What people have found over time is that this "apply some other change" works better when it is treated as a three-way merge. We simply designate commit P
as the "merge base" and T
, our current commit, as our current commit, with commit C
—the child of our chosen merge base P
, and of course the argument to git cherry-pick
, as the other commit. Git then finds what we changed from P
to T
, and what they changed from P
to C
, and combines them.
If the combining goes well, git cherry-pick
makes the commit on its own. The commit it makes isn't a merge commit though:
...--o--o--P--C--o--o--... <-- some-branch
...
...--o--T--C' <-- current-branch (HEAD)
Here, the new commit is an ordinary single-parent commit, with parent T
. I've called the new commit C'
because it is, sort of, a copy of commit C
: the diff from T
to C'
is the same, sort of, as the diff from P
to C
. (The line numbers of various changes might differ, and if you had to resolve merge conflicts, the diffs themselves will differ up in exactly those places where you did something to fix the conflict.)
You can get git cherry-pick
to avoid doing the final commit, even if there are no conflicts. Just add the --no-commit
argument. The cherry-pick will stop, just like merge will stop. You now have a chance to change what's in Git's index, so that the final commit—from git cherry-pick --continue
or git commit
—has contents that aren't the result of the automated three-way merge.

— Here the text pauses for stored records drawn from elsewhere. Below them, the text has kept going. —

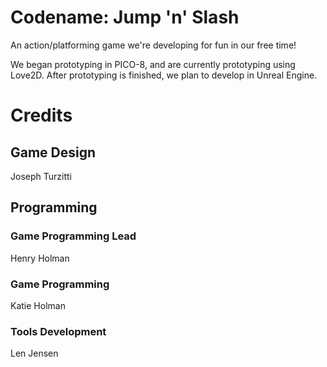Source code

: # Codename: Jump 'n' Slash

An action/platforming game we're developing for fun in our free time!

We began prototyping in PICO-8, and are currently prototyping using Love2D. After prototyping is finished, we plan to develop in Unreal Engine.

# Credits

## Game Design

Joseph Turzitti

## Programming

### Game Programming Lead

Henry Holman

### Game Programming

Katie Holman

### Tools Development

Len Jensen
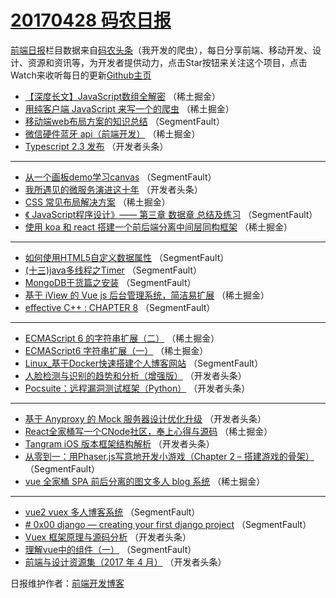 # [20170428 码农日报](https://github.com/kujian/frontendDaily/blob/master/2017/04/28.md)

[前端日报](http://caibaojian.com/c/news)栏目数据来自[码农头条](http://hao.caibaojian.com/)（我开发的爬虫），每日分享前端、移动开发、设计、资源和资讯等，为开发者提供动力，点击Star按钮来关注这个项目，点击Watch来收听每日的更新[Github主页](https://github.com/kujian/frontendDaily)
* [【深度长文】JavaScript数组全解密](http://hao.caibaojian.com/36340.html) （稀土掘金）
* [用纯客户端 JavaScript 来写一个的爬虫](http://hao.caibaojian.com/36349.html) （稀土掘金）
* [移动端web布局方案的知识总结](http://hao.caibaojian.com/36383.html) （SegmentFault）
* [微信硬件蓝牙 api（前端开发）](http://hao.caibaojian.com/36348.html) （稀土掘金）
* [Typescript 2.3 发布](http://hao.caibaojian.com/36409.html) （开发者头条）

***
* [从一个画板demo学习canvas](http://hao.caibaojian.com/36378.html) （SegmentFault）
* [我所遇见的微服务演进这十年](http://hao.caibaojian.com/36410.html) （开发者头条）
* [CSS 常见布局解决方案](http://hao.caibaojian.com/36350.html) （稀土掘金）
* [《 JavaScript程序设计》—— 第三章 数据章 总结及练习](http://hao.caibaojian.com/36379.html) （SegmentFault）
* [使用 koa 和 react 搭建一个前后端分离中间层同构框架](http://hao.caibaojian.com/36351.html) （稀土掘金）

***
* [如何使用HTML5自定义数据属性](http://hao.caibaojian.com/36380.html) （SegmentFault）
* [(十三)java多线程之Timer](http://hao.caibaojian.com/36381.html) （SegmentFault）
* [MongoDB干货篇之安装](http://hao.caibaojian.com/36382.html) （SegmentFault）
* [基于 iView 的 Vue js 后台管理系统，简洁易扩展](http://hao.caibaojian.com/36344.html) （稀土掘金）
* [effective C++ : CHAPTER 8](http://hao.caibaojian.com/36384.html) （SegmentFault）

***
* [ECMAScript 6 的字符串扩展（二）](http://hao.caibaojian.com/36346.html) （稀土掘金）
* [ECMAScript6 字符串扩展（一）](http://hao.caibaojian.com/36347.html) （稀土掘金）
* [Linux_基于Docker快速搭建个人博客网站](http://hao.caibaojian.com/36388.html) （SegmentFault）
* [人脸检测与识别的趋势和分析（增强版）](http://hao.caibaojian.com/36411.html) （开发者头条）
* [Pocsuite：远程漏洞测试框架（Python）](http://hao.caibaojian.com/36412.html) （开发者头条）

***
* [基于 Anyproxy 的 Mock 服务器设计优化升级](http://hao.caibaojian.com/36413.html) （开发者头条）
* [React全家桶写一个CNode社区，奉上心得与源码](http://hao.caibaojian.com/36342.html) （稀土掘金）
* [Tangram iOS 版本框架结构解析](http://hao.caibaojian.com/36414.html) （开发者头条）
* [从零到一：用Phaser.js写意地开发小游戏（Chapter 2 &#8211; 搭建游戏的骨架）](http://hao.caibaojian.com/36373.html) （SegmentFault）
* [vue 全家桶 SPA 前后分离的图文多人 blog 系统](http://hao.caibaojian.com/36345.html) （稀土掘金）

***
* [vue2 vuex 多人博客系统](http://hao.caibaojian.com/36374.html) （SegmentFault）
* [# 0x00 django &#8212; creating your first django project](http://hao.caibaojian.com/36385.html) （SegmentFault）
* [Vuex 框架原理与源码分析](http://hao.caibaojian.com/36398.html) （开发者头条）
* [理解vue中的组件（一）](http://hao.caibaojian.com/36371.html) （SegmentFault）
* [前端与设计资源集（2017 年 4 月）](http://hao.caibaojian.com/36393.html) （开发者头条）

日报维护作者：[前端开发博客](http://caibaojian.com/) 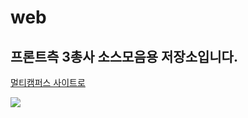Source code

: # web
## 프론트측 3총사 소스모음용 저장소입니다. 
<a href="https://event.multicampus.com/multicampusmain"> 멀티캠퍼스 사이트로 </a>
<br>

<img src="https://event.multicampus.com/backend/images/promotion/PR010151/pc/visual-03.png">

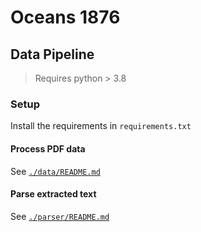 # Oceans 1876

## Data Pipeline

> Requires python > 3.8

### Setup

Install the requirements in `requirements.txt`

#### Process PDF data

See [`./data/README.md`](./data/README.md)

#### Parse extracted text

See [`./parser/README.md`](./parser/README.md)
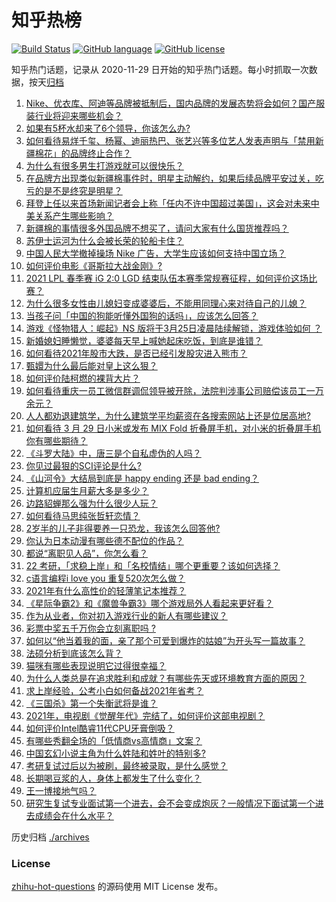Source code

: # 知乎热榜
[![Build Status](https://github.com/ToWeLong/zhihu-hot-questions/workflows/CI/badge.svg)](https://github.com/ToWeLong/zhihu-hot-questions/actions)
[![GitHub language](https://img.shields.io/badge/language-golang-orange.svg)](https://golang.org/)
[![GitHub license](https://img.shields.io/github/license/ToWeLong/zhihu-hot-questions)](https://github.com/ToWeLong/zhihu-hot-questions/blob/main/LICENSE)

知乎热门话题，记录从 2020-11-29 日开始的知乎热门话题。每小时抓取一次数据，按天[归档](./archives)

<!-- BEGIN -->

1. [Nike、优衣库、阿迪等品牌被抵制后，国内品牌的发展态势将会如何？国产服装行业将迎来哪些机会？](https://www.zhihu.com/question/451125041)
1. [如果有5杯水却来了6个领导，你该怎么办?](https://www.zhihu.com/question/451003725)
1. [如何看待易烊千玺、杨幂、迪丽热巴、张艺兴等多位艺人发表声明与「禁用新疆棉花」的品牌终止合作？](https://www.zhihu.com/question/451131161)
1. [为什么有很多男生打游戏就可以很快乐？](https://www.zhihu.com/question/347424469)
1. [在品牌方出现类似新疆棉事件时，明星主动解约，如果后续品牌平安过关，吃亏的是不是终究是明星？](https://www.zhihu.com/question/451142996)
1. [拜登上任以来首场新闻记者会上称「任内不许中国超过美国」，这会对未来中美关系产生哪些影响？](https://www.zhihu.com/question/451306277)
1. [新疆棉的事情很多外国品牌不想买了，请问大家有什么国货推荐吗？](https://www.zhihu.com/question/451133356)
1. [苏伊士运河为什么会被长荣的轮船卡住？](https://www.zhihu.com/question/450962730)
1. [中国人民大学撤掉操场 Nike 广告，大学生应该如何支持中国立场？](https://www.zhihu.com/question/451231545)
1. [如何评价电影《哥斯拉大战金刚》?](https://www.zhihu.com/question/392093591)
1. [2021 LPL 春季赛 iG 2:0 LGD 结束队伍本赛季常规赛征程，如何评价这场比赛？](https://www.zhihu.com/question/451219499)
1. [为什么很多女性由儿媳妇变成婆婆后，不能用同理心来对待自己的儿媳？](https://www.zhihu.com/question/447679179)
1. [当孩子问「中国的狗能听懂外国狗的话吗」，应该怎么回答？](https://www.zhihu.com/question/449488251)
1. [游戏《怪物猎人：崛起》NS 版将于3月25日凌晨陆续解锁，游戏体验如何 ？](https://www.zhihu.com/question/451002333)
1. [新婚媳妇睡懒觉，婆婆每天早上喊她起床吃饭，到底是谁错？](https://www.zhihu.com/question/363383726)
1. [如何看待2021年股市大跌，是否已经引发股灾进入熊市？](https://www.zhihu.com/question/448508830)
1. [甄嬛为什么最后能对皇上这么狠？](https://www.zhihu.com/question/359327437)
1. [如何评价陆柯燃的裸背大片？](https://www.zhihu.com/question/450760485)
1. [如何看待重庆一员工微信群调侃领导被开除，法院判涉事公司赔偿该员工一万余元？](https://www.zhihu.com/question/451157081)
1. [人人都劝退建筑学，为什么建筑学平均薪资在各搜索网站上还是位居高地?](https://www.zhihu.com/question/449175020)
1. [如何看待 3 月 29 日小米或发布 MIX Fold 折叠屏手机，对小米的折叠屏手机你有哪些期待？](https://www.zhihu.com/question/450971453)
1. [《斗罗大陆》中，唐三是个自私虚伪的人吗？](https://www.zhihu.com/question/450769813)
1. [你见过最狠的SCI评论是什么?](https://www.zhihu.com/question/430036342)
1. [《山河令》大结局到底是 happy ending 还是 bad ending？](https://www.zhihu.com/question/450916164)
1. [计算机应届生月薪大多是多少？](https://www.zhihu.com/question/268886169)
1. [边路貂蝉那么强为什么很少人玩？](https://www.zhihu.com/question/435321986)
1. [如何看待马思纯张哲轩恋情？](https://www.zhihu.com/question/450813315)
1. [2岁半的儿子非得要养一只恐龙，我该怎么回答他?](https://www.zhihu.com/question/450720368)
1. [你认为日本动漫有哪些德不配位的作品？](https://www.zhihu.com/question/450441088)
1. [都说“离职见人品”，你怎么看？](https://www.zhihu.com/question/449474770)
1. [22 考研，「求稳上岸」和「名校情结」哪个更重要？该如何选择？](https://www.zhihu.com/question/450805785)
1. [c语言编程i love you 重复520次怎么做？](https://www.zhihu.com/question/447714062)
1. [2021年有什么高性价的轻薄笔记本推荐？](https://www.zhihu.com/question/438588361)
1. [《星际争霸2》和《魔兽争霸3》哪个游戏局外人看起来更好看？](https://www.zhihu.com/question/54927524)
1. [作为从业者，你对初入游戏行业的新人有哪些建议？](https://www.zhihu.com/question/339340561)
1. [彩票中奖五千万你会立刻离职吗 ?](https://www.zhihu.com/question/437075849)
1. [如何以“他当着我的面，亲了那个可爱到爆炸的姑娘”为开头写一篇故事？](https://www.zhihu.com/question/445435350)
1. [法硕分析到底该怎么背？](https://www.zhihu.com/question/279999263)
1. [猫咪有哪些表现说明它过得很幸福？](https://www.zhihu.com/question/422249611)
1. [为什么人类总是在追求胜利和成就？有哪些先天或环境教育方面的原因？](https://www.zhihu.com/question/449660943)
1. [求上岸经验，公考小白如何备战2021年省考？](https://www.zhihu.com/question/428181047)
1. [《三国杀》第一个失衡武将是谁？](https://www.zhihu.com/question/423852389)
1. [2021年，电视剧《觉醒年代》完结了，如何评价这部电视剧？](https://www.zhihu.com/question/450234333)
1. [如何评价Intel酷睿11代CPU牙膏倒吸？](https://www.zhihu.com/question/441892505)
1. [有哪些秀翻全场的「低情商vs高情商」文案？](https://www.zhihu.com/question/451017822)
1. [中国玄幻小说主角为什么姓陆和姓叶的特别多?](https://www.zhihu.com/question/449299078)
1. [考研复试过后以为被刷，最终被录取，是什么感觉？](https://www.zhihu.com/question/317259726)
1. [长期喝豆浆的人，身体上都发生了什么变化？](https://www.zhihu.com/question/382035677)
1. [王一博接地气吗？](https://www.zhihu.com/question/448838391)
1. [研究生复试专业面试第一个进去，会不会变成炮灰？一般情况下面试第一个进去成绩会在什么水平？](https://www.zhihu.com/question/41253817)

<!-- END -->

历史归档 [./archives](./archives)


### License
[zhihu-hot-questions](https://github.com/towelong/zhihu-hot-questions) 的源码使用 MIT License 发布。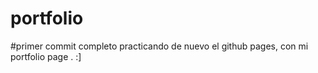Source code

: # portfolio

#primer commit completo practicando de nuevo el github pages, con mi portfolio page . :]
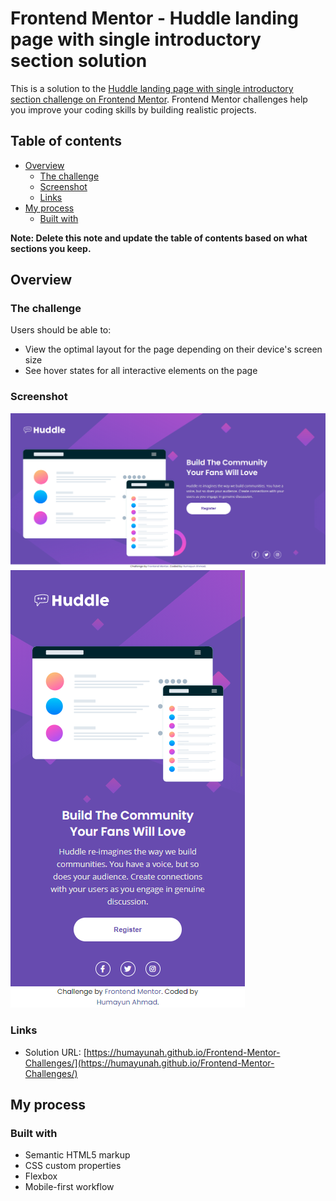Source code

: # Frontend Mentor - Huddle landing page with single introductory section solution

This is a solution to the [Huddle landing page with single introductory section challenge on Frontend Mentor](https://www.frontendmentor.io/challenges/huddle-landing-page-with-a-single-introductory-section-B_2Wvxgi0). Frontend Mentor challenges help you improve your coding skills by building realistic projects.

## Table of contents

- [Overview](#overview)
  - [The challenge](#the-challenge)
  - [Screenshot](#screenshot)
  - [Links](#links)
- [My process](#my-process)
  - [Built with](#built-with)

**Note: Delete this note and update the table of contents based on what sections you keep.**

## Overview

### The challenge

Users should be able to:

- View the optimal layout for the page depending on their device's screen size
- See hover states for all interactive elements on the page

### Screenshot

![Solution-Screenshot](./solution/desktop-solution.png)
![Solution-Screenshot](./solution/mobile-solution.png)

### Links

- Solution URL: [https://humayunah.github.io/Frontend-Mentor-Challenges/](https://humayunah.github.io/Frontend-Mentor-Challenges/)

## My process

### Built with

- Semantic HTML5 markup
- CSS custom properties
- Flexbox
- Mobile-first workflow
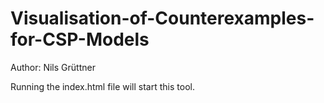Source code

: # Visualisation-of-Counterexamples-for-CSP-Models

Author: Nils Grüttner

Running the index.html file will start this tool.
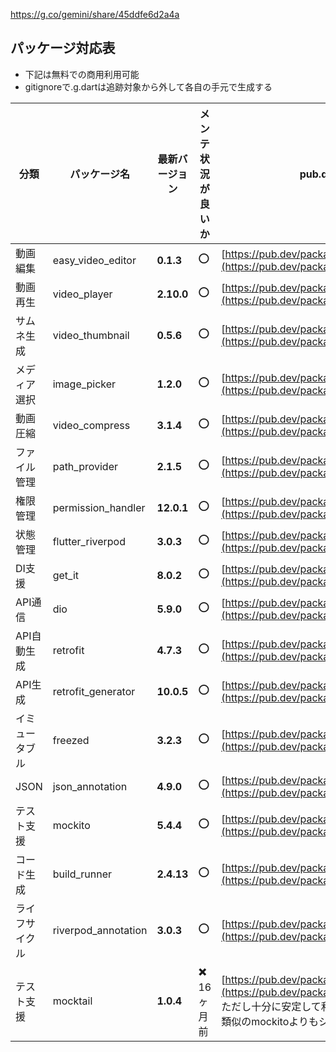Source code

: https://g.co/gemini/share/45ddfe6d2a4a

## パッケージ対応表

- 下記は無料での商用利用可能
- gitignoreで.g.dartは追跡対象から外して各自の手元で生成する

| 分類      | パッケージ名              | 最新バージョン    | メンテ状況が良いか   | pub.devリンク                                                                                                               |
| ------- | ------------------- | ---------- | ----------- | ------------------------------------------------------------------------------------------------------------------------ |
| 動画編集    | easy_video_editor   | **0.1.3**  | ⭕️<br>      | [https://pub.dev/packages/easy_video_editor](https://pub.dev/packages/easy_video_editor)                                 |
| 動画再生    | video_player        | **2.10.0** | ⭕️          | [https://pub.dev/packages/video_player](https://pub.dev/packages/video_player)                                           |
| サムネ生成   | video_thumbnail     | **0.5.6**  | ⭕️          | [https://pub.dev/packages/video_thumbnail](https://pub.dev/packages/video_thumbnail)                                     |
| メディア選択  | image_picker        | **1.2.0**  | ⭕️          | [https://pub.dev/packages/image_picker](https://pub.dev/packages/image_picker)                                           |
| 動画圧縮    | video_compress      | **3.1.4**  | ⭕️          | [https://pub.dev/packages/video_compress](https://pub.dev/packages/video_compress)                                       |
| ファイル管理  | path_provider       | **2.1.5**  | ⭕️          | [https://pub.dev/packages/path_provider](https://pub.dev/packages/path_provider)                                         |
| 権限管理    | permission_handler  | **12.0.1** | ⭕️          | [https://pub.dev/packages/permission_handler](https://pub.dev/packages/permission_handler)                               |
| 状態管理    | flutter_riverpod    | **3.0.3**  | ⭕️          | [https://pub.dev/packages/flutter_riverpod](https://pub.dev/packages/flutter_riverpod)                                   |
| DI支援    | get_it              | **8.0.2**  | ⭕️          | [https://pub.dev/packages/get_it](https://pub.dev/packages/get_it)                                                       |
| API通信   | dio                 | **5.9.0**  | ⭕️          | [https://pub.dev/packages/dio](https://pub.dev/packages/dio)                                                             |
| API自動生成 | retrofit            | **4.7.3**  | ⭕️          | [https://pub.dev/packages/retrofit](https://pub.dev/packages/retrofit)                                                   |
| API生成   | retrofit_generator  | **10.0.5** | ⭕️          | [https://pub.dev/packages/retrofit_generator](https://pub.dev/packages/retrofit_generator)                               |
| イミュータブル | freezed             | **3.2.3**  | ⭕️          | [https://pub.dev/packages/freezed](https://pub.dev/packages/freezed)                                                     |
| JSON    | json_annotation     | **4.9.0**  | ⭕️          | [https://pub.dev/packages/json_annotation](https://pub.dev/packages/json_annotation)                                     |
| テスト支援   | mockito             | **5.4.4**  | ⭕️          | [https://pub.dev/packages/mockito](https://pub.dev/packages/mockito)                                                     |
| コード生成   | build_runner        | **2.4.13** | ⭕️          | [https://pub.dev/packages/build_runner](https://pub.dev/packages/build_runner)                                           |
| ライフサイクル | riverpod_annotation | **3.0.3**  | ⭕️          | [https://pub.dev/packages/riverpod_annotation](https://pub.dev/packages/riverpod_annotation)                             |
| テスト支援   | mocktail            | **1.0.4**  | ✖️<br>16ヶ月前 | [https://pub.dev/packages/mocktail](https://pub.dev/packages/mocktail)<br>ただし十分に安定して利用はできそう。<br>類似のmockitoよりもシンプルに使用できる。 |

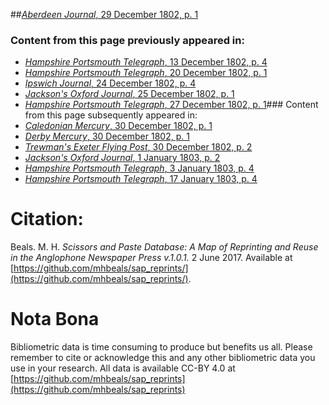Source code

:##[*Aberdeen Journal*, 29 December 1802, p. 1](https://mhbeals.github.io/sap_html/Aberdeen-Journal/Aberdeen-Journal-29-December-1802-p-1)

### Content from this page previously appeared in:
+ [*Hampshire Portsmouth Telegraph*, 13 December 1802, p. 4](https://mhbeals.github.io/sap_html/Hampshire-Portsmouth-Telegraph/Hampshire-Portsmouth-Telegraph-13-December-1802-p-4)
+ [*Hampshire Portsmouth Telegraph*, 20 December 1802, p. 1](https://mhbeals.github.io/sap_html/Hampshire-Portsmouth-Telegraph/Hampshire-Portsmouth-Telegraph-20-December-1802-p-1)
+ [*Ipswich Journal*, 24 December 1802, p. 4](https://mhbeals.github.io/sap_html/Ipswich-Journal/Ipswich-Journal-24-December-1802-p-4)
+ [*Jackson's Oxford Journal*, 25 December 1802, p. 1](https://mhbeals.github.io/sap_html/Jackson's-Oxford-Journal/Jackson's-Oxford-Journal-25-December-1802-p-1)
+ [*Hampshire Portsmouth Telegraph*, 27 December 1802, p. 1](https://mhbeals.github.io/sap_html/Hampshire-Portsmouth-Telegraph/Hampshire-Portsmouth-Telegraph-27-December-1802-p-1)### Content from this page subsequently appeared in:
+ [*Caledonian Mercury*, 30 December 1802, p. 1](https://mhbeals.github.io/sap_html/Caledonian-Mercury/Caledonian-Mercury-30-December-1802-p-1)
+ [*Derby Mercury*, 30 December 1802, p. 1](https://mhbeals.github.io/sap_html/Derby-Mercury/Derby-Mercury-30-December-1802-p-1)
+ [*Trewman's Exeter Flying Post*, 30 December 1802, p. 2](https://mhbeals.github.io/sap_html/Trewman's-Exeter-Flying-Post/Trewman's-Exeter-Flying-Post-30-December-1802-p-2)
+ [*Jackson's Oxford Journal*, 1 January 1803, p. 2](https://mhbeals.github.io/sap_html/Jackson's-Oxford-Journal/Jackson's-Oxford-Journal-1-January-1803-p-2)
+ [*Hampshire Portsmouth Telegraph*, 3 January 1803, p. 4](https://mhbeals.github.io/sap_html/Hampshire-Portsmouth-Telegraph/Hampshire-Portsmouth-Telegraph-3-January-1803-p-4)
+ [*Hampshire Portsmouth Telegraph*, 17 January 1803, p. 4](https://mhbeals.github.io/sap_html/Hampshire-Portsmouth-Telegraph/Hampshire-Portsmouth-Telegraph-17-January-1803-p-4)
                    
# Citation: 

Beals. M. H. *Scissors and Paste Database: A Map of Reprinting and Reuse in the Anglophone Newspaper Press v.1.0.1.* 2 June 2017. Available at [https://github.com/mhbeals/sap_reprints/](https://github.com/mhbeals/sap_reprints/). 
                    
# Nota Bona

Bibliometric data is time consuming to produce but benefits us all. Please remember to cite or acknowledge this and any other bibliometric data you use in your research. All data is available CC-BY 4.0 at [https://github.com/mhbeals/sap_reprints](https://github.com/mhbeals/sap_reprints)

What this means for you is that you will have to do the same kind of work as you would do for git merge --no-commit
. You will need to determine which changes to keep and which ones to discard.
If neither of these methods seems to produce the results you want, consider doing your own git diff
(using the appropriate plumbing commands, of course, so that you don't get tripped up by user configurations). You can find the hash IDs of the appropriate commit(s) using git rev-parse
, which is a very handy plumbing command. (Sometimes you can use names, but generally, it's a good idea to turn the names into the appropriate raw hash IDs. See the gitrevisions documentation for the various ways to spell a commit hash ID for git rev-parse
.)
Note that git diff --name-status
will show you the file names and a status letter for the result of each diff. For instance, if you diff the parent and child commits that git cherry-pick
would use:
git diff <hash-of-P> <hash-of-C>
you'll see some set of changes, and in those set of changes, you may also see an action of the form delete some file entirely or create some new file. If you enable rename detection, you may see an action of the form rename old name to new name. With git diff --name-status
, you'll see A
(add new file), D
(delete file), R
(rename file), or M
(modify file) as the status.4 You can use this to decide whether a file is "new", for instance.
If you then decide you'd like to run a standard three-way merge algorithm on some specific file content, you will need to extract the three input files from three commits (or wherever they might come from). The git merge-file
command will then be able to perform that merge, possibly with conflicts.
Note that this amounts to writing your own merge strategy, and in general, writing merge strategies is hard. See also footnote 2.
4The full possible set of letters for a standard diff is ABCDMRT
; in a merge conflict situation, you can get status code U
. B
is only possible if you use the -B
option; C
is only possible if you use the -C
option; and R
occurs only when rename detection is enabled, but this is a user configuration item. T
represents a type-change, e.g., from file to symbolic link.